╔══
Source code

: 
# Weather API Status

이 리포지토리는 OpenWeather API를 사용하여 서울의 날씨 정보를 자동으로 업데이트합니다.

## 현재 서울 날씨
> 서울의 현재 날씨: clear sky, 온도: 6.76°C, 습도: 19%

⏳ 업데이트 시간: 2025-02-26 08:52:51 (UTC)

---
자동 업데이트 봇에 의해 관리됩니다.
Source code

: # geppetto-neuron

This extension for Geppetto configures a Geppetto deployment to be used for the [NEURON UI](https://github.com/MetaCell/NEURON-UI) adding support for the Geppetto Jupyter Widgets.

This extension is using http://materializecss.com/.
╚══
Word for word, restate each of the records above.

# Your response
Source code

: 
# Weather API Status

이 리포지토리는 OpenWeather API를 사용하여 서울의 날씨 정보를 자동으로 업데이트합니다.

## 현재 서울 날씨
> 서울의 현재 날씨: clear sky, 온도: 6.76°C, 습도: 19%

⏳ 업데이트 시간: 2025-02-26 08:52:51 (UTC)

---
자동 업데이트 봇에 의해 관리됩니다.
Source code

: # geppetto-neuron

This extension for Geppetto configures a Geppetto deployment to be used for the [NEURON UI](https://github.com/MetaCell/NEURON-UI) adding support for the Geppetto Jupyter Widgets.

This extension is using http://materializecss.com/.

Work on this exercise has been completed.